I think I need to do a recursive filter and have to repeat the loop until input rows is equal to output rows.. But I don't know how to do that... An idea?
Thanks 😊
Add some DISTINCT's, while grouping on the 3 columns.
select *
from dataset t
where t.category in (SELECT distinct category FROM dataset GROUP BY category, groupe, subject HAVING COUNT(*) >= 30)
and t.groupe in (SELECT distinct groupe FROM dataset GROUP BY category, groupe, subject HAVING COUNT(*) >= 30)
and t.subject in (SELECT distinct subject FROM dataset GROUP BY category, groupe, subject HAVING COUNT(*) >= 30)
A test on db<>fiddle here
For reference sake, this query will only select those with a tupple that occurs 30 times or more.
Which will naturally be less that the query above.
SELECT *
FROM dataset
WHERE (category, groupe, subject) IN (
SELECT category, groupe, subject
FROM dataset
GROUP BY category, groupe, subject
HAVING COUNT(*) >= 30
)
Pro tip: This is a case where describing your requirement takes a lot of thought. As you think about it, think of SQL as a processor of sets of rows. It is always worthwhile to describe the requirement as carefully as you can, especially when it is as tricky as this one. Often it's helpful to describe the problem domain, rather than just talking about columns and values.

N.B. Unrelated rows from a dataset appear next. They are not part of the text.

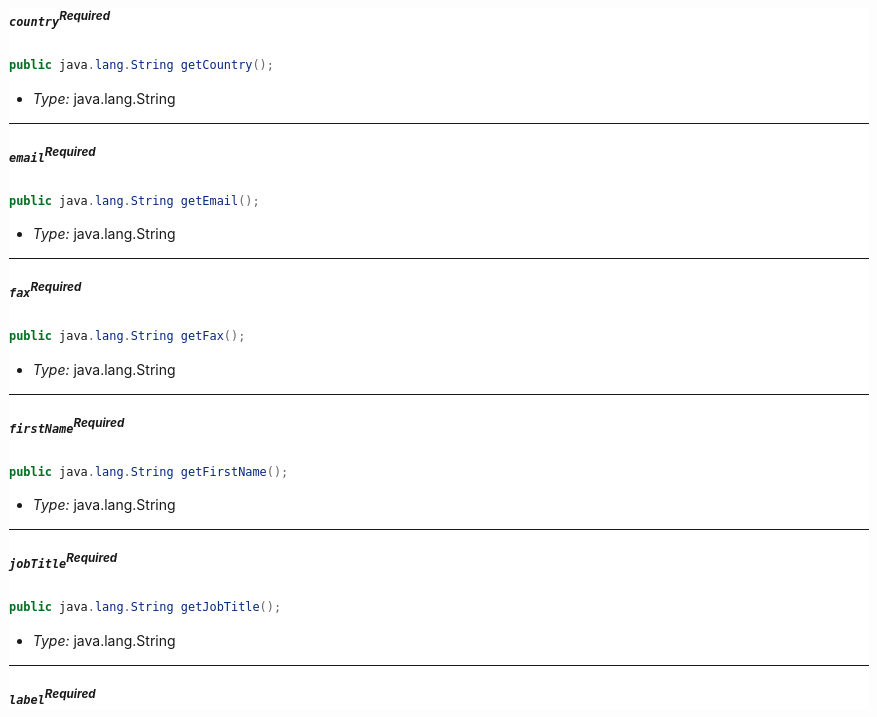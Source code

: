 
##### `country`<sup>Required</sup> <a name="country" id="@cdktf/provider-dnsimple.contact.Contact.property.country"></a>

```java
public java.lang.String getCountry();
```

- *Type:* java.lang.String

---

##### `email`<sup>Required</sup> <a name="email" id="@cdktf/provider-dnsimple.contact.Contact.property.email"></a>

```java
public java.lang.String getEmail();
```

- *Type:* java.lang.String

---

##### `fax`<sup>Required</sup> <a name="fax" id="@cdktf/provider-dnsimple.contact.Contact.property.fax"></a>

```java
public java.lang.String getFax();
```

- *Type:* java.lang.String

---

##### `firstName`<sup>Required</sup> <a name="firstName" id="@cdktf/provider-dnsimple.contact.Contact.property.firstName"></a>

```java
public java.lang.String getFirstName();
```

- *Type:* java.lang.String

---

##### `jobTitle`<sup>Required</sup> <a name="jobTitle" id="@cdktf/provider-dnsimple.contact.Contact.property.jobTitle"></a>

```java
public java.lang.String getJobTitle();
```

- *Type:* java.lang.String

---

##### `label`<sup>Required</sup> <a name="label" id="@cdktf/provider-dnsimple.contact.Contact.property.label"></a>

I guess you need the sets of rows meeting your three different criteria (more than x duplicates). You can use a set of id values for those rows because they are apparently a primary key (unique).
Here's one set of IDs
SELECT id FROM dataset WHERE category IN (
SELECT category FROM dataset GROUP BY category HAVING COUNT(*) >= 5))
I believe you need all the rows lying in the intersection of those three sets. That is, you want any rows having all three items recurring frequently. You can get that with
id IN set1 AND id IN set2 AND id IN set3
If you need the union of those sets you can use this instead. This gives you the rows with any of the three items recurring frequently.
id IN set1 OR id IN set2 OR id IN set3
So here's the query.
SELECT *
FROM dataset
WHERE id IN (
SELECT id FROM dataset WHERE category IN (
SELECT category FROM dataset GROUP BY category HAVING COUNT(*) >= 5))
AND id IN (
SELECT id FROM dataset WHERE groupe IN (
SELECT groupe FROM dataset GROUP BY groupe HAVING COUNT(*) >= 5))
AND id IN (
SELECT id FROM dataset WHERE subject IN (
SELECT subject FROM dataset GROUP BY subject HAVING COUNT(*) >= 5))
I used 5 for the repeat threshold. You can use another number.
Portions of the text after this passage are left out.